* **TASK DETAILS**: The answer must consist of every line below that contains the word "true".
────────
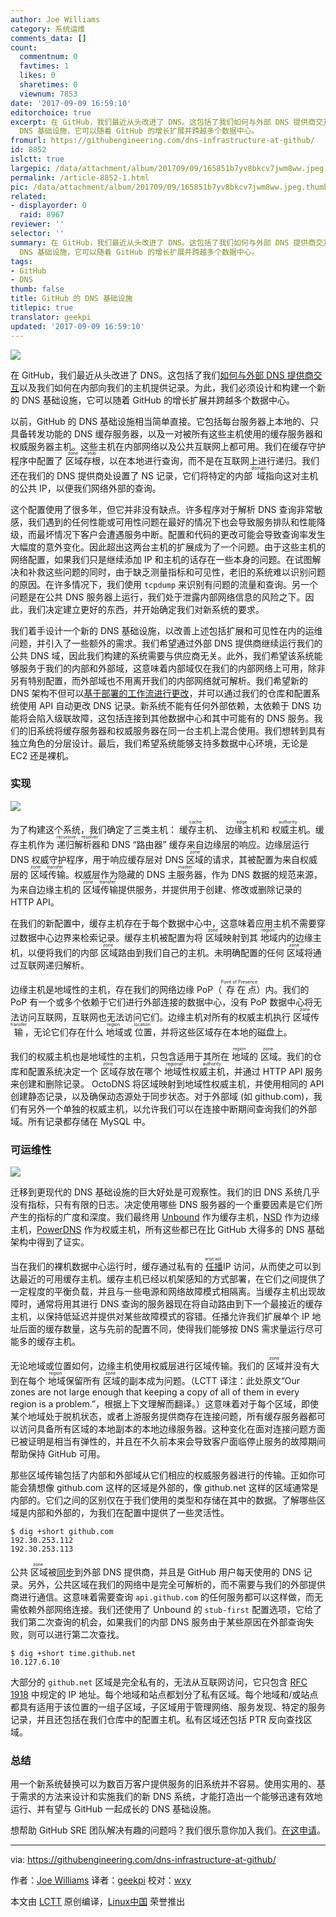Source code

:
 ```yaml
---
author: Joe Williams
category: 系统运维
comments_data: []
count:
  commentnum: 0
  favtimes: 1
  likes: 0
  sharetimes: 0
  viewnum: 7853
date: '2017-09-09 16:59:10'
editorchoice: true
excerpt: 在 GitHub，我们最近从头改进了 DNS。这包括了我们如何与外部 DNS 提供商交互以及我们如何在内部向我们的主机提供记录。为此，我们必须设计和构建一个新的
  DNS 基础设施，它可以随着 GitHub 的增长扩展并跨越多个数据中心。
fromurl: https://githubengineering.com/dns-infrastructure-at-github/
id: 8852
islctt: true
largepic: /data/attachment/album/201709/09/165851b7yv8bkcv7jwm8ww.jpeg
permalink: /article-8852-1.html
pic: /data/attachment/album/201709/09/165851b7yv8bkcv7jwm8ww.jpeg.thumb.jpg
related:
- displayorder: 0
  raid: 8967
reviewer: ''
selector: ''
summary: 在 GitHub，我们最近从头改进了 DNS。这包括了我们如何与外部 DNS 提供商交互以及我们如何在内部向我们的主机提供记录。为此，我们必须设计和构建一个新的
  DNS 基础设施，它可以随着 GitHub 的增长扩展并跨越多个数据中心。
tags:
- GitHub
- DNS
thumb: false
title: GitHub 的 DNS 基础设施
titlepic: true
translator: geekpi
updated: '2017-09-09 16:59:10'
---
```


![](/data/attachment/album/201709/09/165851b7yv8bkcv7jwm8ww.jpeg)


在 GitHub，我们最近从头改进了 DNS。这包括了我们[如何与外部 DNS 提供商交互](https://githubengineering.com/enabling-split-authority-dns-with-octodns/)以及我们如何在内部向我们的主机提供记录。为此，我们必须设计和构建一个新的 DNS 基础设施，它可以随着 GitHub 的增长扩展并跨越多个数据中心。


以前，GitHub 的 DNS 基础设施相当简单直接。它包括每台服务器上本地的、只具备转发功能的 DNS 缓存服务器，以及一对被所有这些主机使用的缓存服务器和权威服务器主机。这些主机在内部网络以及公共互联网上都可用。我们在缓存守护程序中配置了<ruby> 区域 <rt>  zone </rt></ruby><ruby> 存根 <rt>  stub </rt></ruby>，以在本地进行查询，而不是在互联网上进行递归。我们还在我们的 DNS 提供商处设置了 NS 记录，它们将特定的内部<ruby> 域 <rt>  domain </rt></ruby>指向这对主机的公共 IP，以便我们网络外部的查询。


这个配置使用了很多年，但它并非没有缺点。许多程序对于解析 DNS 查询非常敏感，我们遇到的任何性能或可用性问题在最好的情况下也会导致服务排队和性能降级，而最坏情况下客户会遭遇服务中断。配置和代码的更改可能会导致查询率发生大幅度的意外变化。因此超出这两台主机的扩展成为了一个问题。由于这些主机的网络配置，如果我们只是继续添加 IP 和主机的话存在一些本身的问题。在试图解决和补救这些问题的同时，由于缺乏测量指标和可见性，老旧的系统难以识别问题的原因。在许多情况下，我们使用 `tcpdump` 来识别有问题的流量和查询。另一个问题是在公共 DNS 服务器上运行，我们处于泄露内部网络信息的风险之下。因此，我们决定建立更好的东西，并开始确定我们对新系统的要求。


我们着手设计一个新的 DNS 基础设施，以改善上述包括扩展和可见性在内的运维问题，并引入了一些额外的需求。我们希望通过外部 DNS 提供商继续运行我们的公共 DNS 域，因此我们构建的系统需要与供应商无关。此外，我们希望该系统能够服务于我们的内部和外部域，这意味着内部域仅在我们的内部网络上可用，除非另有特别配置，而外部域也不用离开我们的内部网络就可解析。我们希望新的 DNS 架构不但可以[基于部署的工作流进行更改](https://githubengineering.com/enabling-split-authority-dns-with-octodns/)，并可以通过我们的仓库和配置系统使用 API 自动更改 DNS 记录。新系统不能有任何外部依赖，太依赖于 DNS 功能将会陷入级联故障，这包括连接到其他数据中心和其中可能有的 DNS 服务。我们的旧系统将缓存服务器和权威服务器在同一台主机上混合使用。我们想转到具有独立角色的分层设计。最后，我们希望系统能够支持多数据中心环境，无论是 EC2 还是裸机。


### 实现


![](/data/attachment/album/201709/09/165355t81eey1yz08afztw.png)


为了构建这个系统，我们确定了三类主机：<ruby> 缓存主机 <rt>  cache </rt></ruby>、<ruby> 边缘主机 <rt>  edge </rt></ruby>和<ruby> 权威主机 <rt>  authority </rt></ruby>。缓存主机作为<ruby> 递归解析器 <rt>  recursive resolver </rt></ruby>和 DNS “路由器” 缓存来自边缘层的响应。边缘层运行 DNS 权威守护程序，用于响应缓存层对 DNS <ruby> 区域 <rt>  zone </rt></ruby>的请求，其被配置为来自权威层的<ruby> 区域传输 <rt>  zone transfer </rt></ruby>。权威层作为隐藏的 DNS <ruby> 主服务器 <rt>  master </rt></ruby>，作为 DNS 数据的规范来源，为来自边缘主机的<ruby> 区域传输 <rt>  zone transfer </rt></ruby>提供服务，并提供用于创建、修改或删除记录的 HTTP API。


在我们的新配置中，缓存主机存在于每个数据中心中，这意味着应用主机不需要穿过数据中心边界来检索记录。缓存主机被配置为将<ruby> 区域 <rt>  zone </rt></ruby>映射到其<ruby> 地域 <rt>  region </rt></ruby>内的边缘主机，以便将我们的内部<ruby> 区域 <rt>  zone </rt></ruby>路由到我们自己的主机。未明确配置的任何<ruby> 区域 <rt>  zone </rt></ruby>将通过互联网递归解析。


边缘主机是地域性的主机，存在我们的网络边缘 PoP（<ruby> 存在点 <rt>  Point of Presence </rt></ruby>）内。我们的 PoP 有一个或多个依赖于它们进行外部连接的数据中心，没有 PoP 数据中心将无法访问互联网，互联网也无法访问它们。边缘主机对所有的权威主机执行<ruby> 区域传输 <rt>  zone transfer </rt></ruby>，无论它们存在什么<ruby> 地域 <rt>  region </rt></ruby>或<ruby> 位置 <rt>  location </rt></ruby>，并将这些区域存在本地的磁盘上。


我们的权威主机也是地域性的主机，只包含适用于其所在<ruby> 地域 <rt>  region </rt></ruby>的<ruby> 区域 <rt>  zone </rt></ruby>。我们的仓库和配置系统决定一个<ruby> 区域 <rt>  zone </rt></ruby>存放在哪个<ruby> 地域性权威主机 <rt>  regional authority </rt></ruby>，并通过 HTTP API 服务来创建和删除记录。 OctoDNS 将区域映射到地域性权威主机，并使用相同的 API 创建静态记录，以及确保动态源处于同步状态。对于外部域 (如 github.com)，我们有另外一个单独的权威主机，以允许我们可以在连接中断期间查询我们的外部域。所有记录都存储在 MySQL 中。


### 可运维性


![](/data/attachment/album/201709/09/165406u3zedc4ll34ppdm4.png)


迁移到更现代的 DNS 基础设施的巨大好处是可观察性。我们的旧 DNS 系统几乎没有指标，只有有限的日志。决定使用哪些 DNS 服务器的一个重要因素是它们所产生的指标的广度和深度。我们最终用 [Unbound](https://unbound.net/) 作为缓存主机，[NSD](https://www.nlnetlabs.nl/projects/nsd/) 作为边缘主机，[PowerDNS](https://powerdns.com/) 作为权威主机，所有这些都已在比 GitHub 大得多的 DNS 基础架构中得到了证实。


当在我们的裸机数据中心运行时，缓存通过私有的<ruby> <a href="https://en.wikipedia.org/wiki/Anycast">  任播 </a> <rt>  anycast </rt></ruby> IP 访问，从而使之可以到达最近的可用缓存主机。缓存主机已经以机架感知的方式部署，在它们之间提供了一定程度的平衡负载，并且与一些电源和网络故障模式相隔离。当缓存主机出现故障时，通常将用其进行 DNS 查询的服务器现在将自动路由到下一个最接近的缓存主机，以保持低延迟并提供对某些故障模式的容错。任播允许我们扩展单个 IP 地址后面的缓存数量，这与先前的配置不同，使得我们能够按 DNS 需求量运行尽可能多的缓存主机。


无论地域或位置如何，边缘主机使用权威层进行区域传输。我们的<ruby> 区域 <rt>  zone </rt></ruby>并没有大到在每个<ruby> 地域 <rt>  region </rt></ruby>保留所有<ruby> 区域 <rt>  zone </rt></ruby>的副本成为问题。（LCTT 译注：此处原文“Our zones are not large enough that keeping a copy of all of them in every region is a problem.”，根据上下文理解而翻译。）这意味着对于每个区域，即使某个地域处于脱机状态，或者上游服务提供商存在连接问题，所有缓存服务器都可以访问具备所有区域的本地副本的本地边缘服务器。这种变化在面对连接问题方面已被证明是相当有弹性的，并且在不久前本来会导致客户面临停止服务的故障期间帮助保持 GitHub 可用。


那些区域传输包括了内部和外部域从它们相应的权威服务器进行的传输。正如你可能会猜想像 github.com 这样的区域是外部的，像 github.net 这样的区域通常是内部的。它们之间的区别仅在于我们使用的类型和存储在其中的数据。了解哪些区域是内部和外部的，为我们在配置中提供了一些灵活性。



```
$ dig +short github.com
192.30.253.112
192.30.253.113

```

公共<ruby> 区域 <rt>  zone </rt></ruby>被[同步](https://githubengineering.com/enabling-split-authority-dns-with-octodns/)到外部 DNS 提供商，并且是 GitHub 用户每天使用的 DNS 记录。另外，公共区域在我们的网络中是完全可解析的，而不需要与我们的外部提供商进行通信。这意味着需要查询 `api.github.com` 的任何服务都可以这样做，而无需依赖外部网络连接。我们还使用了 Unbound 的 `stub-first` 配置选项，它给了我们第二次查询的机会，如果我们的内部 DNS 服务由于某些原因在外部查询失败，则可以进行第二次查找。



```
$ dig +short time.github.net
10.127.6.10

```

大部分的 `github.net` 区域是完全私有的，无法从互联网访问，它只包含 [RFC 1918](http://www.faqs.org/rfcs/rfc1918.html) 中规定的 IP 地址。每个地域和站点都划分了私有区域。每个地域和/或站点都具有适用于该位置的一组子区域，子区域用于管理网络、服务发现、特定的服务记录，并且还包括在我们仓库中的配置主机。私有区域还包括 PTR 反向查找区域。


### 总结


用一个新系统替换可以为数百万客户提供服务的旧系统并不容易。使用实用的、基于需求的方法来设计和实施我们的新 DNS 系统，才能打造出一个能够迅速有效地运行、并有望与 GitHub 一起成长的 DNS 基础设施。


想帮助 GitHub SRE 团队解决有趣的问题吗？我们很乐意你加入我们。[在这申请](https://boards.greenhouse.io/github/jobs/669805#.WPVqJlPyvUI)。




---


via: <https://githubengineering.com/dns-infrastructure-at-github/>


作者：[Joe Williams](https://github.com/joewilliams) 译者：[geekpi](https://github.com/geekpi) 校对：[wxy](https://github.com/wxy)


本文由 [LCTT](https://github.com/LCTT/TranslateProject) 原创编译，[Linux中国](https://linux.cn/) 荣誉推出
────────
* **OUTPUT BELOW**:
editorchoice: true
islctt: true
titlepic: true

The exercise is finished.